I do what I always do when I am in pain; I draw. I pick up my sketch pad and I draw image after image on the same page until it is nothing more than a dismal black knot. I flip the page and do this all over again, and I keep on doing this until little by little some of the rage leaves my body, seeping through my fingertips onto the page. When I no longer feel I am being eaten alive from the inside, I put down my charcoal and I decide to start over.
This time I draw in pastels. I rarely use them because I'm a lefty and they get all over the side of my hand and make me look strangely bruised. But right now I want color, and that is the only way I can think of getting it. I find that I am drawing Cuchulainn's mother, Dechtire, which seems natural after thinking of my father and the whims of the gods. Her long sapphire robes mist around her sandaled feet, and her hair flies behind her in a sleek arc. I draw her suspended in midair, somewhere between heaven and earth. One arm reaches down to a man silhouetted against the ground, one arm reaches up toward Lugh, the powerful god who carries the sun.
I make her fingers brush those of her husband below, and as I do it I get a physical jolt. Then I lengthen her other arm, seeing her torso twist and stretch on the page as she reaches into the sky. It takes all the effort in my fingers to make Dechtire's hand touch the sun god's, and when it does I begin to draw furiously, obliterating Dechtire's porcelain face and the solid body of her husband and the bronze arm of Lugh. I draw flames that cover all the characters, erupting in fiery sparks and bursting across the sky and the earth. I draw a blaze that feeds on itself, that shimmers and flares and sucks away all the air. Even as I cannot breathe anymore, I see that my picture has turned into a holocaust, an inferno. I throw the scorching pastels across the room, red and yellow and orange and sienna. I stare sadly at the ruined image of Dechtire, amazed that I have never before seen the obvious: when you play with fire, you are likely to get burned.
I fall asleep fitfully that night, and when I wake, sleet is rattling against the window. I sit up in bed and try to remember what has awakened me, and I get a sinking feeling in the pit of my stomach. I know what is coming. It is like that feeling I used to have about Jake, when we were so closely connected that I could sense when he stepped into his home at night, when he thought of my name, when he needed to see me.

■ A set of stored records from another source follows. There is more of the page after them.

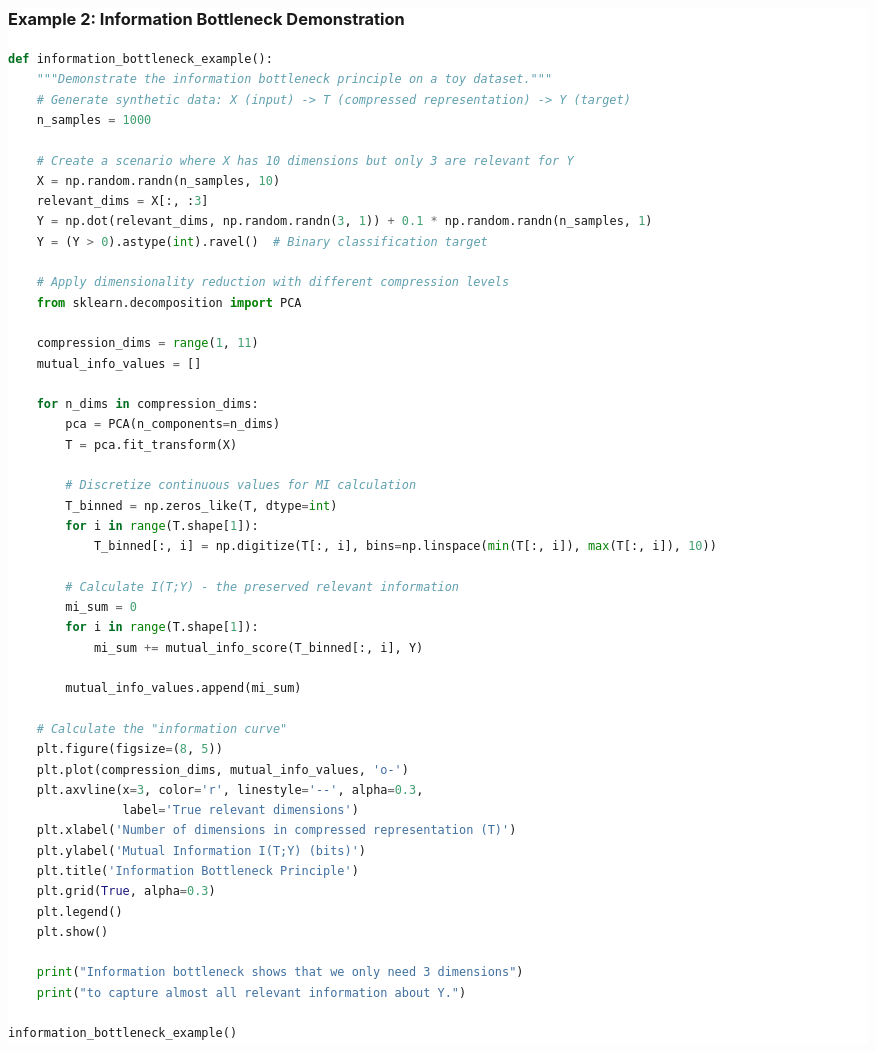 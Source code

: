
```python
```

### Example 2: Information Bottleneck Demonstration

```python
def information_bottleneck_example():
    """Demonstrate the information bottleneck principle on a toy dataset."""
    # Generate synthetic data: X (input) -> T (compressed representation) -> Y (target)
    n_samples = 1000
    
    # Create a scenario where X has 10 dimensions but only 3 are relevant for Y
    X = np.random.randn(n_samples, 10)
    relevant_dims = X[:, :3]
    Y = np.dot(relevant_dims, np.random.randn(3, 1)) + 0.1 * np.random.randn(n_samples, 1)
    Y = (Y > 0).astype(int).ravel()  # Binary classification target
    
    # Apply dimensionality reduction with different compression levels
    from sklearn.decomposition import PCA
    
    compression_dims = range(1, 11)
    mutual_info_values = []
    
    for n_dims in compression_dims:
        pca = PCA(n_components=n_dims)
        T = pca.fit_transform(X)
        
        # Discretize continuous values for MI calculation
        T_binned = np.zeros_like(T, dtype=int)
        for i in range(T.shape[1]):
            T_binned[:, i] = np.digitize(T[:, i], bins=np.linspace(min(T[:, i]), max(T[:, i]), 10))
        
        # Calculate I(T;Y) - the preserved relevant information
        mi_sum = 0
        for i in range(T.shape[1]):
            mi_sum += mutual_info_score(T_binned[:, i], Y)
        
        mutual_info_values.append(mi_sum)
    
    # Calculate the "information curve"
    plt.figure(figsize=(8, 5))
    plt.plot(compression_dims, mutual_info_values, 'o-')
    plt.axvline(x=3, color='r', linestyle='--', alpha=0.3, 
                label='True relevant dimensions')
    plt.xlabel('Number of dimensions in compressed representation (T)')
    plt.ylabel('Mutual Information I(T;Y) (bits)')
    plt.title('Information Bottleneck Principle')
    plt.grid(True, alpha=0.3)
    plt.legend()
    plt.show()
    
    print("Information bottleneck shows that we only need 3 dimensions")
    print("to capture almost all relevant information about Y.")

information_bottleneck_example()
```

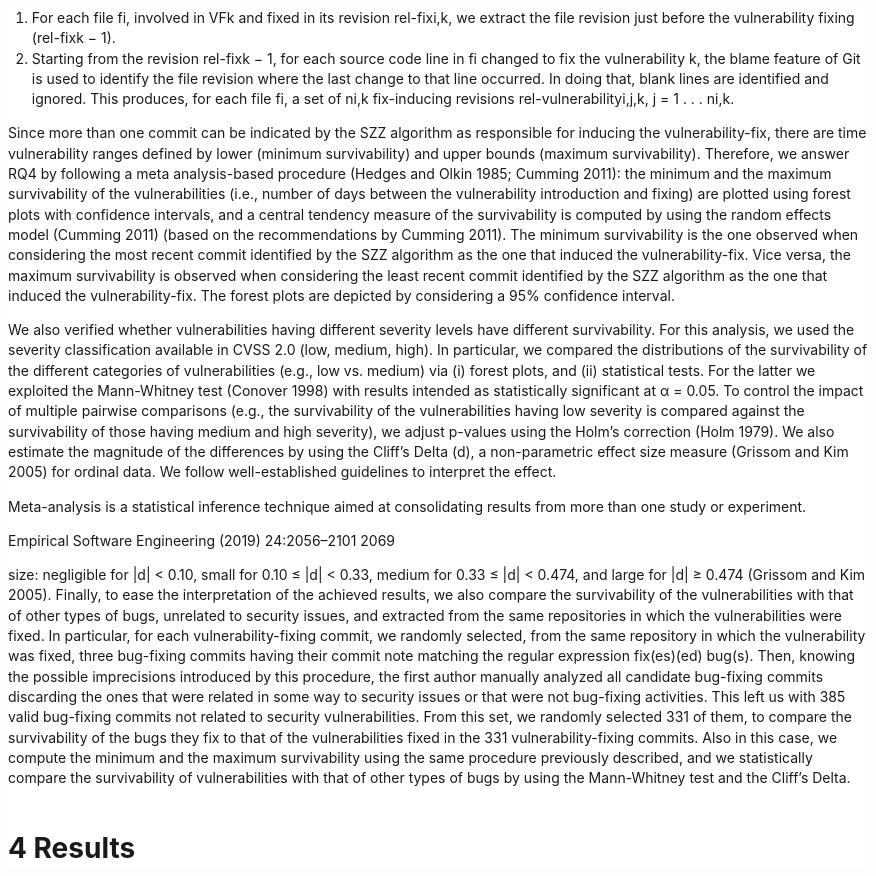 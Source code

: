 1. For each file fi, involved in VFk and fixed in its revision rel-fixi,k, we extract the file revision just before the vulnerability fixing (rel-fixk − 1).
2. Starting from the revision rel-fixk − 1, for each source code line in fi changed to fix the vulnerability k, the blame feature of Git is used to identify the file revision where the last change to that line occurred. In doing that, blank lines are identified and ignored. This produces, for each file fi, a set of ni,k fix-inducing revisions rel-vulnerabilityi,j,k, j = 1 . . . ni,k.

Since more than one commit can be indicated by the SZZ algorithm as responsible for inducing the vulnerability-fix, there are time vulnerability ranges defined by lower (minimum survivability) and upper bounds (maximum survivability). Therefore, we answer RQ4 by following a meta analysis-based procedure (Hedges and Olkin 1985; Cumming 2011): the minimum and the maximum survivability of the vulnerabilities (i.e., number of days between the vulnerability introduction and fixing) are plotted using forest plots with confidence intervals, and a central tendency measure of the survivability is computed by using the random effects model (Cumming 2011) (based on the recommendations by Cumming 2011). The minimum survivability is the one observed when considering the most recent commit identified by the SZZ algorithm as the one that induced the vulnerability-fix. Vice versa, the maximum survivability is observed when considering the least recent commit identified by the SZZ algorithm as the one that induced the vulnerability-fix. The forest plots are depicted by considering a 95% confidence interval.

We also verified whether vulnerabilities having different severity levels have different survivability. For this analysis, we used the severity classification available in CVSS 2.0 (low, medium, high). In particular, we compared the distributions of the survivability of the different categories of vulnerabilities (e.g., low vs. medium) via (i) forest plots, and (ii) statistical tests. For the latter we exploited the Mann-Whitney test (Conover 1998) with results intended as statistically significant at α = 0.05. To control the impact of multiple pairwise comparisons (e.g., the survivability of the vulnerabilities having low severity is compared against the survivability of those having medium and high severity), we adjust p-values using the Holm’s correction (Holm 1979). We also estimate the magnitude of the differences by using the Cliff’s Delta (d), a non-parametric effect size measure (Grissom and Kim 2005) for ordinal data. We follow well-established guidelines to interpret the effect.

Meta-analysis is a statistical inference technique aimed at consolidating results from more than one study or experiment.

Empirical Software Engineering (2019) 24:2056–2101 2069

size: negligible for |d| &lt; 0.10, small for 0.10 ≤ |d| &lt; 0.33, medium for 0.33 ≤ |d| &lt; 0.474, and large for |d| ≥ 0.474 (Grissom and Kim 2005). Finally, to ease the interpretation of the achieved results, we also compare the survivability of the vulnerabilities with that of other types of bugs, unrelated to security issues, and extracted from the same repositories in which the vulnerabilities were fixed. In particular, for each vulnerability-fixing commit, we randomly selected, from the same repository in which the vulnerability was fixed, three bug-fixing commits having their commit note matching the regular expression fix(es)(ed) bug(s). Then, knowing the possible imprecisions introduced by this procedure, the first author manually analyzed all candidate bug-fixing commits discarding the ones that were related in some way to security issues or that were not bug-fixing activities. This left us with 385 valid bug-fixing commits not related to security vulnerabilities. From this set, we randomly selected 331 of them, to compare the survivability of the bugs they fix to that of the vulnerabilities fixed in the 331 vulnerability-fixing commits. Also in this case, we compute the minimum and the maximum survivability using the same procedure previously described, and we statistically compare the survivability of vulnerabilities with that of other types of bugs by using the Mann-Whitney test and the Cliff’s Delta.

# 4 Results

I jump out of bed and pull on the pants and shirt I wore yesterday. I don't even think to find socks, tying up my sneakers over bare feet. I gather my hair into a tangled ponytail and secure it with the rubber band from a bag of gummy fish. Then I pull my jacket off the doorknob and run downstairs.
When I open the door, Nicholas stands before me, assaulted by the ice and the rain. Just beyond him, in the yellow interior light of his car, I can see Max, oddly silent, his mouth in a raw red circle of pain. Nicholas is already closing the door behind me and pulling me into the storm. “He's sick,” Nicholas says. “Let's go.”